[Saved entries]
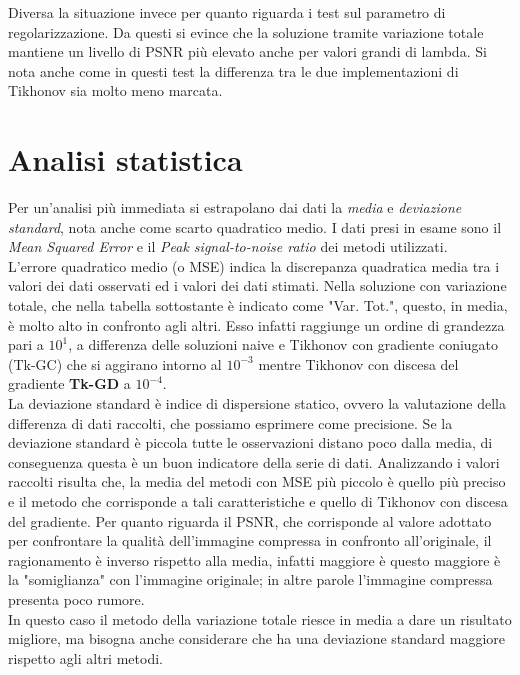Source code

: \documentclass{article}
\begin{document}
Diversa la situazione invece per quanto riguarda i test sul parametro di regolarizzazione.
Da questi si evince che la soluzione tramite variazione totale mantiene un livello di PSNR
più elevato anche per valori grandi di lambda. Si nota anche come in questi test la 
differenza tra le due implementazioni di Tikhonov sia molto meno marcata.

\section{Analisi statistica} 
Per un'analisi più immediata si estrapolano dai dati la \textit{media} e
\textit{deviazione standard}, nota anche come scarto quadratico medio. I dati presi in
esame sono il \textit{Mean Squared Error} e il \textit{Peak signal-to-noise ratio} dei
metodi utilizzati.\\
L'errore quadratico medio (o MSE) indica la discrepanza quadratica media tra i valori dei
dati osservati ed i valori dei dati stimati. Nella soluzione con variazione totale, che
nella tabella sottostante è indicato  come "Var. Tot.", questo, in media, è molto alto in
confronto agli altri. Esso infatti raggiunge un ordine di grandezza pari a $10^1$, a
differenza delle soluzioni naive e Tikhonov con gradiente coniugato (Tk-GC) che si
aggirano intorno al $10^{-3}$ mentre Tikhonov con discesa del gradiente \textbf{Tk-GD} a
$10^{-4}$.\\
La deviazione standard è indice di dispersione statico, ovvero la valutazione della differenza di dati raccolti, che possiamo esprimere come precisione. 
Se la deviazione standard è piccola tutte le osservazioni distano poco dalla media, di conseguenza questa è un buon indicatore della serie di dati. Analizzando i valori raccolti risulta che, la media del metodi con MSE più piccolo è quello più preciso e il metodo che corrisponde a tali caratteristiche e quello di Tikhonov con discesa del gradiente.
Per quanto riguarda il PSNR, che corrisponde al valore adottato per confrontare la qualità
dell'immagine compressa in confronto all'originale, il ragionamento è inverso rispetto
alla media, infatti maggiore è questo maggiore è la "somiglianza" con l'immagine originale; in altre parole l'immagine compressa presenta poco rumore.\\
In questo caso il metodo della variazione totale riesce in media a dare un risultato migliore, ma bisogna anche considerare che ha una deviazione standard maggiore rispetto agli altri metodi.
\end{document}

== Task goal ==
Restate the records word for word and drop the images.

== Worked solution ==
Source code

: \documentclass{article}
\begin{document}
Diversa la situazione invece per quanto riguarda i test sul parametro di regolarizzazione.
Da questi si evince che la soluzione tramite variazione totale mantiene un livello di PSNR
più elevato anche per valori grandi di lambda. Si nota anche come in questi test la 
differenza tra le due implementazioni di Tikhonov sia molto meno marcata.

\section{Analisi statistica} 
Per un'analisi più immediata si estrapolano dai dati la \textit{media} e
\textit{deviazione standard}, nota anche come scarto quadratico medio. I dati presi in
esame sono il \textit{Mean Squared Error} e il \textit{Peak signal-to-noise ratio} dei
metodi utilizzati.\\
L'errore quadratico medio (o MSE) indica la discrepanza quadratica media tra i valori dei
dati osservati ed i valori dei dati stimati. Nella soluzione con variazione totale, che
nella tabella sottostante è indicato  come "Var. Tot.", questo, in media, è molto alto in
confronto agli altri. Esso infatti raggiunge un ordine di grandezza pari a $10^1$, a
differenza delle soluzioni naive e Tikhonov con gradiente coniugato (Tk-GC) che si
aggirano intorno al $10^{-3}$ mentre Tikhonov con discesa del gradiente \textbf{Tk-GD} a
$10^{-4}$.\\
La deviazione standard è indice di dispersione statico, ovvero la valutazione della differenza di dati raccolti, che possiamo esprimere come precisione. 
Se la deviazione standard è piccola tutte le osservazioni distano poco dalla media, di conseguenza questa è un buon indicatore della serie di dati. Analizzando i valori raccolti risulta che, la media del metodi con MSE più piccolo è quello più preciso e il metodo che corrisponde a tali caratteristiche e quello di Tikhonov con discesa del gradiente.
Per quanto riguarda il PSNR, che corrisponde al valore adottato per confrontare la qualità
dell'immagine compressa in confronto all'originale, il ragionamento è inverso rispetto
alla media, infatti maggiore è questo maggiore è la "somiglianza" con l'immagine originale; in altre parole l'immagine compressa presenta poco rumore.\\
In questo caso il metodo della variazione totale riesce in media a dare un risultato migliore, ma bisogna anche considerare che ha una deviazione standard maggiore rispetto agli altri metodi.
\end{document}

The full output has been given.